Jonathan Franzen's Discomfort Zone
This memoir by Franzen, author of the literary hit The Corrections, provides an intimate and entertaining view of his boyhood as a nerdy nebbish growing up in the airless suburbs.
While not at the level of Corrections, it’s lovely on its own: funny and bravely unsparing of his idiosyncrasies, with flashes of his prose brilliance and cut-through-the-crap humor. To his credit, some of the episodes are far from fascinating but he breathes life into them through the quality of his writing.
The downside is the long section about his passion for bird watching, which in recent years he’s pursued obessively. The point seemed to be how hard he’s working to avoid his life – an honest admission, if I’m reading it right – but the result was pages and pages about bird watching. Pretty droll.

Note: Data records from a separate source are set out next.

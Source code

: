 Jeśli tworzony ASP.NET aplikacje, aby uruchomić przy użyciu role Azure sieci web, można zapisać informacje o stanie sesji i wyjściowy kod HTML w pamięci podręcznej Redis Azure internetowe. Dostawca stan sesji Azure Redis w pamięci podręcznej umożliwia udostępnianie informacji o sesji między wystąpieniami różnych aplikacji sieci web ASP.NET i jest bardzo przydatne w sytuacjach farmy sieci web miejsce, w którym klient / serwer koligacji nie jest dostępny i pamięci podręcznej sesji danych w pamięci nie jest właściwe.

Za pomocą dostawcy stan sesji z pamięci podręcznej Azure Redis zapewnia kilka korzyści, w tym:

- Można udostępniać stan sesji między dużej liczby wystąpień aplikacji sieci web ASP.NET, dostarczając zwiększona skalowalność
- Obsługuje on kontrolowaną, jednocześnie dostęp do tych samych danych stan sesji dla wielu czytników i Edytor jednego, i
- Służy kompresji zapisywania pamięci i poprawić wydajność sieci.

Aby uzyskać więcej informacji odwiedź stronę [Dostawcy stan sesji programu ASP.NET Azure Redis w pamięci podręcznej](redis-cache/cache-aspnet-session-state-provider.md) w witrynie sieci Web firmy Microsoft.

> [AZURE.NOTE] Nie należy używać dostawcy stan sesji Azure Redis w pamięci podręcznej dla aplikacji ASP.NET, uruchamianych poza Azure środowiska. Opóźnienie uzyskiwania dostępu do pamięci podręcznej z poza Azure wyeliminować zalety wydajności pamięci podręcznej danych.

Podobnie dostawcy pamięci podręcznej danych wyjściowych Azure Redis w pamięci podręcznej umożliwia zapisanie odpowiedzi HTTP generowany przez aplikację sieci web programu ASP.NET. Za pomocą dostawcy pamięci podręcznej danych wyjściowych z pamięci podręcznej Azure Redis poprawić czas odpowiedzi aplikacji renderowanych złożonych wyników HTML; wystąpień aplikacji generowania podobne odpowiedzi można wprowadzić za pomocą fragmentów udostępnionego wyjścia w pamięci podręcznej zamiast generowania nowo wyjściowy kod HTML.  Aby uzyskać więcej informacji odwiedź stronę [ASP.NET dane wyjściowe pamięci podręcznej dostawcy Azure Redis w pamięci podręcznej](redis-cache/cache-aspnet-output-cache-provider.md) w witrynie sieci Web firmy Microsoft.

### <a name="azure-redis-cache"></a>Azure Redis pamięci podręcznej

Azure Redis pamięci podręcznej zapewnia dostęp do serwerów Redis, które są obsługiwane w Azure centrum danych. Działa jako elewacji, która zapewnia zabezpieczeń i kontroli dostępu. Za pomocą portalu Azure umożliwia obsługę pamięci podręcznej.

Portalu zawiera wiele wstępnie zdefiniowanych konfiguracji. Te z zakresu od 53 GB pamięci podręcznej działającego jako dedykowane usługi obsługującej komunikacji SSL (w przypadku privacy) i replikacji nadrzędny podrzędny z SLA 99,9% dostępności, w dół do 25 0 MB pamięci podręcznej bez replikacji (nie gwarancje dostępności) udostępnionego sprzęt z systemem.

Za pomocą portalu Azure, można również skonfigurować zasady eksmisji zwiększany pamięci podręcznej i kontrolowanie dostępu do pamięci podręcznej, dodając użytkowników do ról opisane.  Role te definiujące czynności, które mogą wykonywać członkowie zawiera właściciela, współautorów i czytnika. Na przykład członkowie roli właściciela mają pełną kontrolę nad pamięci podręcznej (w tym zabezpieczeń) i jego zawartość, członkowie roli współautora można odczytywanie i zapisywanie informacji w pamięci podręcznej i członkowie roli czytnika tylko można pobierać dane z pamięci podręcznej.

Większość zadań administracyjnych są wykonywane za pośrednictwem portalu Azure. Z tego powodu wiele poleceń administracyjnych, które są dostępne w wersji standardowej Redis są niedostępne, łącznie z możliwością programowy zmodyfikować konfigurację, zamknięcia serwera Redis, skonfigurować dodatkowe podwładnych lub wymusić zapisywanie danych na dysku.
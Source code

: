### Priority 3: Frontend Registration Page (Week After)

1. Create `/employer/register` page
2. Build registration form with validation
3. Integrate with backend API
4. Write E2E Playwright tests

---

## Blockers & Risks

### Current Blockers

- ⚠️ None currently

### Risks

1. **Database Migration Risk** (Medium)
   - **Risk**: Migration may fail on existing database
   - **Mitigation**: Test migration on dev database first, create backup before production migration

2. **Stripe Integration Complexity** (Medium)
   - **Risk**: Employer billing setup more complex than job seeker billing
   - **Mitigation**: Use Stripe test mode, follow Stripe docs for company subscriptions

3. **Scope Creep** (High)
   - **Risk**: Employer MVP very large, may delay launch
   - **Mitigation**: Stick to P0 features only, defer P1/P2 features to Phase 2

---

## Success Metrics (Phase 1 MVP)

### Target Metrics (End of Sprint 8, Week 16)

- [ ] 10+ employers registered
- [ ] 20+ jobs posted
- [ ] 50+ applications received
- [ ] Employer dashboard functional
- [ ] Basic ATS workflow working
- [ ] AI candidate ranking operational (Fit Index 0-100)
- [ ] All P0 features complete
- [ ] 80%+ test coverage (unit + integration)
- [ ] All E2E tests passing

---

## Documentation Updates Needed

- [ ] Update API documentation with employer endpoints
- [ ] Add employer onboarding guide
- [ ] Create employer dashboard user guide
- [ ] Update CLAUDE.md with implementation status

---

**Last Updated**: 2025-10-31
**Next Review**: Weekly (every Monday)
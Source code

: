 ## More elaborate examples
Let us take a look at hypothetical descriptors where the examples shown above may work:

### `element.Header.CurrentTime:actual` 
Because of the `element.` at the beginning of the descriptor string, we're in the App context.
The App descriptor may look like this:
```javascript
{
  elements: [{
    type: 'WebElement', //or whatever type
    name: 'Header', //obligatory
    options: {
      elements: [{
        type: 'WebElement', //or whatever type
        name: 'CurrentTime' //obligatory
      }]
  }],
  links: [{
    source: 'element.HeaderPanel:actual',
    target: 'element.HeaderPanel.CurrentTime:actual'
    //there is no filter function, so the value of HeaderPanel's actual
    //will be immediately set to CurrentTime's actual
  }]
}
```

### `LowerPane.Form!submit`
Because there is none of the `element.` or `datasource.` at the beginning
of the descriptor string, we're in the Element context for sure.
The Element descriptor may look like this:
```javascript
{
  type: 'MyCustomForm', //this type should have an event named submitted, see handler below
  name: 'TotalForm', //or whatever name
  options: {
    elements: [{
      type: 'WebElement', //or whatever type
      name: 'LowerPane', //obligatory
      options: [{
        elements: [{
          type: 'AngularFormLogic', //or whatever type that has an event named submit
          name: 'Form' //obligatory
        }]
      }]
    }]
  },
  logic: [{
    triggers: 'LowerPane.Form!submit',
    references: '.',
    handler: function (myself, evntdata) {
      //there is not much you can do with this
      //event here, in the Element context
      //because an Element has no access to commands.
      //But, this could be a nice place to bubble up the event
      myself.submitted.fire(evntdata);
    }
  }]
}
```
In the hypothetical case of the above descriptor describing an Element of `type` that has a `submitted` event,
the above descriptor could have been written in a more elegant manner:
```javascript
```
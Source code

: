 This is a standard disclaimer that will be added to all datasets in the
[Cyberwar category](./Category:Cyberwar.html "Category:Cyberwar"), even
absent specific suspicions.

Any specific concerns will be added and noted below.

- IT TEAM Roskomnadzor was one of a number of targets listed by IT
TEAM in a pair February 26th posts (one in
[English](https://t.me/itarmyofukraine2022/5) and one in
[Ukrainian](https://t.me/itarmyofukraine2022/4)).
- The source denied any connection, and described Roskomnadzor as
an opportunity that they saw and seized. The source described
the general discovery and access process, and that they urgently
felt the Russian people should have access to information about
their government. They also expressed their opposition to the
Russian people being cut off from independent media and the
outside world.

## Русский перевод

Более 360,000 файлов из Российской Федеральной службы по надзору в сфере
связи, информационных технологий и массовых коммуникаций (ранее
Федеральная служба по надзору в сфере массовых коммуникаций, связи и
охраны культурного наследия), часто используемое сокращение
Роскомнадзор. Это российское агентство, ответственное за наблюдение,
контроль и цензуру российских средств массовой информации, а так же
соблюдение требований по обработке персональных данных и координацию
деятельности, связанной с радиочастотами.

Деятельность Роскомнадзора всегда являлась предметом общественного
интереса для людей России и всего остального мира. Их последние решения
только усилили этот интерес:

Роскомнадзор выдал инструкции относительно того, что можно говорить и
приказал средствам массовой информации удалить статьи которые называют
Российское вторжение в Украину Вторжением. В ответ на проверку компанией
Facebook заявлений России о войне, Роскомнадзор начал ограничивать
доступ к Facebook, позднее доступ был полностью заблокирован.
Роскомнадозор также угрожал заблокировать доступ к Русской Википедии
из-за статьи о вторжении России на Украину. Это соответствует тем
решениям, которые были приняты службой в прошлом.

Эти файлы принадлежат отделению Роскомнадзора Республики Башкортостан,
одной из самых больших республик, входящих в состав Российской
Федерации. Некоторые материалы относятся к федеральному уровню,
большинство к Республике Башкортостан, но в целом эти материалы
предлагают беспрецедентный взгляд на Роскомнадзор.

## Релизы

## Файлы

This memoir makes it clear where Corrections came from. He mined his own life heavily. My hunch tells me it would be hard for him to do that again in novel form. He’s used his prime material for his masterpiece. What does he do now?
Just speculation, but maybe that’s why he put out a memoir instead of another novel – which there’s certainly a demand for: Corrections was published back in 2001. (I wonder about that bird watching – maybe he really is trying to avoid something.)
Whatever the case, I’m ready for another Franzen novel. He is a fantastic writer.